I glanced at the freckled woman. She looked back at me, hope battling despair. I peeled back the lids from Cati’s eyes. She had the same grey-green irises as her sister, the shade of pine needles after the first frost. Of more interest to me was the shape of her pupils. They were wide, blown-out black circles and did not contract at the daylight. That was not a good sign.
“Bad news, I am afraid.” I closed her eyes again and sat up. “Her body is healed but her soul has already gone. I must have dislodged it when I was trying to untangle her. She’s not going to wake up. Best thing to do is smother her. Her soul will be stuck at the gates of Annwn until her body dies.”
“What?” The freckled woman dragged her sister closer. “Don’t touch her, she looks fine.”
I shrugged and stood. “Suit yourself. You can sit here and watch her waste away if you like, but it will take months. Seems a little cruel to me but my work here is done.”
She dropped Cati and rose faster than I expected, seizing me by the front of my tunic. “You sent her soul to Annwn. Call it back, you made a mistake, call it back,” she hissed.
“Unhand me, wench. Do you know who you are assaulting?”
“Yes, yes, I know, and I do not care. Bring her back right now.”
I blinked at her, surprised at the strength with which she had grabbed me. Dormath growled and stood up.

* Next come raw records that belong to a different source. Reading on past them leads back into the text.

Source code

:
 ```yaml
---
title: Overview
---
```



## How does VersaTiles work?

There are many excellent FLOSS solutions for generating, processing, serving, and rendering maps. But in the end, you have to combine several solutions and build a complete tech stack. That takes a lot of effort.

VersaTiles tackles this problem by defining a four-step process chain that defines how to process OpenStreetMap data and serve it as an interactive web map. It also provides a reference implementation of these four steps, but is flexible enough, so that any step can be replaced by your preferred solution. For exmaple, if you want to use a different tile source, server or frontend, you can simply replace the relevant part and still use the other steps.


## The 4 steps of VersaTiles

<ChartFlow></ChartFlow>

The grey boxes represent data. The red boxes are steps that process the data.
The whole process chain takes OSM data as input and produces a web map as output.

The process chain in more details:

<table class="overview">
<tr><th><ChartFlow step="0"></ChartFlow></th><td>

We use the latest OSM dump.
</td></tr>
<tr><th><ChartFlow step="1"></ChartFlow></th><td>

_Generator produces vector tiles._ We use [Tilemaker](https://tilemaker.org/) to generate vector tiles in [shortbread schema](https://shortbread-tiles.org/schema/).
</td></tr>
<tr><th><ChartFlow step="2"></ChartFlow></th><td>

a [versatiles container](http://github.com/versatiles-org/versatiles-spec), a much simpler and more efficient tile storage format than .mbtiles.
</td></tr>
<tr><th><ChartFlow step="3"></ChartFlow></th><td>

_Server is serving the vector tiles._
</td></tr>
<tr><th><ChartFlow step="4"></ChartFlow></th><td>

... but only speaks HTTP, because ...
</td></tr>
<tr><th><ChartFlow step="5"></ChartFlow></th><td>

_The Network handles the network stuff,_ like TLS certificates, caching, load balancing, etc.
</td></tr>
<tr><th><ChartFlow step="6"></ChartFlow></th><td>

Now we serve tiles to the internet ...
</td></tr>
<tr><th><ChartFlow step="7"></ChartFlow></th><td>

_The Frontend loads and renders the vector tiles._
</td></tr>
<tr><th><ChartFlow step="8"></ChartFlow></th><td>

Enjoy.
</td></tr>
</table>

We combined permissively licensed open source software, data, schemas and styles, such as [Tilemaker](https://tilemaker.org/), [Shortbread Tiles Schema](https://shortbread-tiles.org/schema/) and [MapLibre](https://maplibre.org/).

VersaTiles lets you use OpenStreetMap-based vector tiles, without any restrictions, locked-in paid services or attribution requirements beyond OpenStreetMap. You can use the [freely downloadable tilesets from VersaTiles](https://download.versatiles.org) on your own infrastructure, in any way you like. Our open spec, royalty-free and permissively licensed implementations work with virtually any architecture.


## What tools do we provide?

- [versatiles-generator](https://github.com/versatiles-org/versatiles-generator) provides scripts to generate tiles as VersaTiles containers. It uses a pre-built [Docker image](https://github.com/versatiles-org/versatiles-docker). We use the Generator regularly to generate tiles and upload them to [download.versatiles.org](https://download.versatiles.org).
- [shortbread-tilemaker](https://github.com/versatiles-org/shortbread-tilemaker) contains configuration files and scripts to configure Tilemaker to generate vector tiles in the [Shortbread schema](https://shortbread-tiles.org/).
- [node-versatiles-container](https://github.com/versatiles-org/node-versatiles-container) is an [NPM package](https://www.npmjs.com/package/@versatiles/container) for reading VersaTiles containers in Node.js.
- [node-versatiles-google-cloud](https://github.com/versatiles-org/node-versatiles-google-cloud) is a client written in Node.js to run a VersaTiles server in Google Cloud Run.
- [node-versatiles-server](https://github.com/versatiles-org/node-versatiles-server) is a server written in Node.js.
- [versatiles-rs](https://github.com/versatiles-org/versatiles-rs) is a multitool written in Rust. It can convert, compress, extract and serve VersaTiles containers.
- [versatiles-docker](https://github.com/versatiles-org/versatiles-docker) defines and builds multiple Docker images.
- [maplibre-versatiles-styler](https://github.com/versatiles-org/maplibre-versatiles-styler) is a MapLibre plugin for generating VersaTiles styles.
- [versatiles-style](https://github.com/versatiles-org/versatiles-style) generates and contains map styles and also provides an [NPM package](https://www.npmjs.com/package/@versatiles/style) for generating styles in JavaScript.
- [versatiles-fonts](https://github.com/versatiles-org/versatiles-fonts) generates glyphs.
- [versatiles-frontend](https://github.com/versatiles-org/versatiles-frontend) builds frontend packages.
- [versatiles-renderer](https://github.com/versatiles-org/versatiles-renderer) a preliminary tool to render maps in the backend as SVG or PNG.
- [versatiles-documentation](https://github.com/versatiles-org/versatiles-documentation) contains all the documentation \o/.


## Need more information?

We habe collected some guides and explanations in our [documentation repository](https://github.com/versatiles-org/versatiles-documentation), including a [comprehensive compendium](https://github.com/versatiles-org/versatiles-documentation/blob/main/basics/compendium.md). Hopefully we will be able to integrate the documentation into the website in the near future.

“Now be reasonable,” I said. “Your sister, Cati, is it? She was going to die anyway. You may have slowed it a little with your spell but sooner or later it was going to start draining your life and you would have had to stop or die yourself. This has all been very upsetting, I’m sure, but you’re not the only one in the world who’s lost someone today. The Firebrand’s whole rebellious force is lying scattered on the field just east of these woods. I spent most of last night helping thousands who will be just as mourned. So let me go!”
“How do I get her soul back?” she asked, ignoring my words. “You said it wouldn’t have gone into Annwn yet. There must be a way to call it back before it does.”
I gave the matter some thought. A soul that had passed through the gates of Annwn could never return to their mortal body, but one who merely lingered there? It was possible, I supposed, though I had never heard of such a thing.